Stirling-PDF Arbitrary File Write Vulnerability via Path Traversal in ZIP Extraction

A path traversal vulnerability allowing arbitrary file write has been identified in Stirling-PDF versions prior to 2.5.2. The issue arises in the '/api/v1/convert/markdown/pdf' endpoint, where user-supplied ZIP entries are extracted without proper path validation. This flaw enables authenticated users to write files outside the designated temporary directory, using the privileges of the Stirling-PDF process user, 'stirlingpdfuser'. The vulnerability can overwrite existing writable files, compromising data integrity, with potential consequences depending on the specific paths involved.

Impact

Exploitation of this vulnerability allows authenticated users to write files controlled by the attacker outside the intended temporary directory, potentially overwriting existing files and disrupting data integrity. The impact is compounded by the fact that the arbitrary file write occurs with the same privileges as the Stirling-PDF process user, 'stirlingpdfuser'.

Reproduction

To reproduce this vulnerability, log in as an authenticated user and obtain an access token.

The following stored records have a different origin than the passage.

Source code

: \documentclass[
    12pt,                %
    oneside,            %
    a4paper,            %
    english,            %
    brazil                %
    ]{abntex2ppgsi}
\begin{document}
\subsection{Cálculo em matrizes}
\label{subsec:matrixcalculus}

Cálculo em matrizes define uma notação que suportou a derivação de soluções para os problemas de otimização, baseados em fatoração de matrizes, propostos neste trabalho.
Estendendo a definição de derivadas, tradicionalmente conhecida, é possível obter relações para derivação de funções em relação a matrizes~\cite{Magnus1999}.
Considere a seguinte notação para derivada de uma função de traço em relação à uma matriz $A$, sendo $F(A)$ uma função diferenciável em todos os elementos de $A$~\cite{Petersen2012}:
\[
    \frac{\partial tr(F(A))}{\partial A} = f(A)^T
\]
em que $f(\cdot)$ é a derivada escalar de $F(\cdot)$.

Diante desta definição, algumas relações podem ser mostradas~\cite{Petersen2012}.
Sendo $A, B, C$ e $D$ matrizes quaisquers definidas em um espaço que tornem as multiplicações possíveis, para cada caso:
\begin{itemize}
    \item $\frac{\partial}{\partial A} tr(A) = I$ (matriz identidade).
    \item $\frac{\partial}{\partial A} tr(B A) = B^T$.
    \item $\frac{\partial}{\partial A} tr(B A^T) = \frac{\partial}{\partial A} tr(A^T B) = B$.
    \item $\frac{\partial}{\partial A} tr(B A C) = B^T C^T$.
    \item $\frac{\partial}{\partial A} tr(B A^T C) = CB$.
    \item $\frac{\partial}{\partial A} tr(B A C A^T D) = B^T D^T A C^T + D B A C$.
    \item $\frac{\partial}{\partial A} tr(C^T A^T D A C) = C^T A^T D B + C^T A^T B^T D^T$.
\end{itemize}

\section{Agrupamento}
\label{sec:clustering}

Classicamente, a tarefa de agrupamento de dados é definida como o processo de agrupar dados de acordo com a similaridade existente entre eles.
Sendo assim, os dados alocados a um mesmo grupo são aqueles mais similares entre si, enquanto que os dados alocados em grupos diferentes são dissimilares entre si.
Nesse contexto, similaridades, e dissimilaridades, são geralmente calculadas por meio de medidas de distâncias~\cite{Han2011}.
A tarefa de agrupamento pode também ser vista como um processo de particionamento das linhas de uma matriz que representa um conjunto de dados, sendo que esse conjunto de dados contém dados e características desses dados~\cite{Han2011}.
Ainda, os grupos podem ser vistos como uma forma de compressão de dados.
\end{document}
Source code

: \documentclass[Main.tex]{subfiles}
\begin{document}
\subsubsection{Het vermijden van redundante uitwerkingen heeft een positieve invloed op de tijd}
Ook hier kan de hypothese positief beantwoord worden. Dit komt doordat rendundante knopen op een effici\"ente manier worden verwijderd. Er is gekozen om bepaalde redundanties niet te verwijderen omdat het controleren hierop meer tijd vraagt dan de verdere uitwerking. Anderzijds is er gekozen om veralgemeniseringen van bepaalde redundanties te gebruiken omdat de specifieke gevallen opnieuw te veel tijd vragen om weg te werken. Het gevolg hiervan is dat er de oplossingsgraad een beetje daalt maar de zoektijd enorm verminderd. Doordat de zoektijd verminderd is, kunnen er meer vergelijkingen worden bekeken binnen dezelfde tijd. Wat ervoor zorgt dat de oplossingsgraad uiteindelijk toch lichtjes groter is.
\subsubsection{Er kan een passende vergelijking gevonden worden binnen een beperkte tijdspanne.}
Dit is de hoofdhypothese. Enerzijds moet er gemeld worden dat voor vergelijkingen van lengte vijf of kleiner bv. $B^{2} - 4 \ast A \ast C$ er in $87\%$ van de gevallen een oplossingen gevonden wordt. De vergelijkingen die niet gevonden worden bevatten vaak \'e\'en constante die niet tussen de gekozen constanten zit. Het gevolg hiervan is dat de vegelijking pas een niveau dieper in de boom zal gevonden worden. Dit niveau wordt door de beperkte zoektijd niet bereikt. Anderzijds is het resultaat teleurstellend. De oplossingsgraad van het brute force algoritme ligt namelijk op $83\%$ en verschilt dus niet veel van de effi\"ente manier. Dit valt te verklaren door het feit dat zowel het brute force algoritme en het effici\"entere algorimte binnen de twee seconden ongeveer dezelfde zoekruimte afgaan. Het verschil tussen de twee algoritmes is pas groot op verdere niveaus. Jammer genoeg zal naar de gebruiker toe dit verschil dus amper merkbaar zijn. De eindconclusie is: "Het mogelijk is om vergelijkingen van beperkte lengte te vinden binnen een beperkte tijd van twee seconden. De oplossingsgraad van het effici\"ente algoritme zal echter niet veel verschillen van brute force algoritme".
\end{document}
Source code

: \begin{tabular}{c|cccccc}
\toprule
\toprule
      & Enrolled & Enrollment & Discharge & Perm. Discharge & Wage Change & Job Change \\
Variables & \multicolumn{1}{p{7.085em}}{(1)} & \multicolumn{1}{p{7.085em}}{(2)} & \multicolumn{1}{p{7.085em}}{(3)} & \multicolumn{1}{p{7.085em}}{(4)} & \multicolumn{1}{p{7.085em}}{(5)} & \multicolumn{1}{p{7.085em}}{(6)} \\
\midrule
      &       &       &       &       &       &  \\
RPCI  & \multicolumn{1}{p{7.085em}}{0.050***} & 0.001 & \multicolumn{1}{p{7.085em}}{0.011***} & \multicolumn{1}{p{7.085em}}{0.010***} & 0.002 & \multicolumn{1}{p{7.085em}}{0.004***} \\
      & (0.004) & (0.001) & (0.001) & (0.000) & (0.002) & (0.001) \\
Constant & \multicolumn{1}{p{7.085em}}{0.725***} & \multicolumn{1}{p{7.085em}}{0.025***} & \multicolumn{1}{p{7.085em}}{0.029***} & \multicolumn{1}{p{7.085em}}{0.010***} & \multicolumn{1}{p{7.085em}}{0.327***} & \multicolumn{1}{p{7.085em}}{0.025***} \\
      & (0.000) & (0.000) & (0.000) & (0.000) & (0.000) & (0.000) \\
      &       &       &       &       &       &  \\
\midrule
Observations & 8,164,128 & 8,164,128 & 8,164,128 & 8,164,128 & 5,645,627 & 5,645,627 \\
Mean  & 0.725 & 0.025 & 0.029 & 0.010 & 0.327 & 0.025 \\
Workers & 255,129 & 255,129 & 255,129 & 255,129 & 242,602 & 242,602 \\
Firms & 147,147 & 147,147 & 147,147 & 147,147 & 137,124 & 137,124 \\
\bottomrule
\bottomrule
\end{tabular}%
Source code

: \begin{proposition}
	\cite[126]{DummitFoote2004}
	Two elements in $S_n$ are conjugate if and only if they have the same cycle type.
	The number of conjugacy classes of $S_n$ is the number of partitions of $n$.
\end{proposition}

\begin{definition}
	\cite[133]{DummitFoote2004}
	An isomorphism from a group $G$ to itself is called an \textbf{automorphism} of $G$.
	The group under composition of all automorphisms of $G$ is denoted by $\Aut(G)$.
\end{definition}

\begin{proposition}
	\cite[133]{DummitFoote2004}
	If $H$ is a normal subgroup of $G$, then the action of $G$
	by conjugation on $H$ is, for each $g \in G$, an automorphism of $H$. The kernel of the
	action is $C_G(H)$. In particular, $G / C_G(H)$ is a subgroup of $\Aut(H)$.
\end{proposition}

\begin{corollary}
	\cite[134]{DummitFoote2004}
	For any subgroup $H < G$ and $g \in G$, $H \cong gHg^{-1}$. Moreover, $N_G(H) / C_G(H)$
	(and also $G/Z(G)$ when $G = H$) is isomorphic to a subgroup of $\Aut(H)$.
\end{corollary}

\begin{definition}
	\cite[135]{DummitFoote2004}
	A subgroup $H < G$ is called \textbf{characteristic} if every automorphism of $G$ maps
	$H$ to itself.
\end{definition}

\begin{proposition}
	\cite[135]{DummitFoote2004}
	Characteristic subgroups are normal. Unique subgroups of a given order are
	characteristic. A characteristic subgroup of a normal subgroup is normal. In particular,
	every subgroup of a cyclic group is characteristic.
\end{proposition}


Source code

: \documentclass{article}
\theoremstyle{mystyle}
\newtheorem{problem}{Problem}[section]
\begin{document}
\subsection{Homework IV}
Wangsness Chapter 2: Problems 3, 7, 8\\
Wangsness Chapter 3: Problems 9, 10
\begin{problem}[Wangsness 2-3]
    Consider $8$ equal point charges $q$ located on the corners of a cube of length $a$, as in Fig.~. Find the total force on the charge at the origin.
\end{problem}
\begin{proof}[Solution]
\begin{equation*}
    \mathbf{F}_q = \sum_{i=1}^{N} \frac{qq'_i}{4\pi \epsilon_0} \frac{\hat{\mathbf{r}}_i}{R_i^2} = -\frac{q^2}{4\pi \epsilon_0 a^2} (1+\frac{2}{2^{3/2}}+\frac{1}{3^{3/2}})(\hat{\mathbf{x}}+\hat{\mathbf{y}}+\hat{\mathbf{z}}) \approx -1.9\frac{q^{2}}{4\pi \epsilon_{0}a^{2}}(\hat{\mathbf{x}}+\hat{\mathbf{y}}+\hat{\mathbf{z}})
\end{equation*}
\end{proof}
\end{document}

Then, create a malicious ZIP file containing a Markdown file and a ZIP entry designed to exploit the path traversal vulnerability by writing outside the temporary directory. Upload this ZIP file through the '/api/v1/convert/markdown/pdf' endpoint. After the upload, verify if the file has been written outside the temporary directory, which would indicate successful exploitation.

Remediation

Users are advised to update to Stirling-PDF version 2.5.2 or later, where this vulnerability has been patched.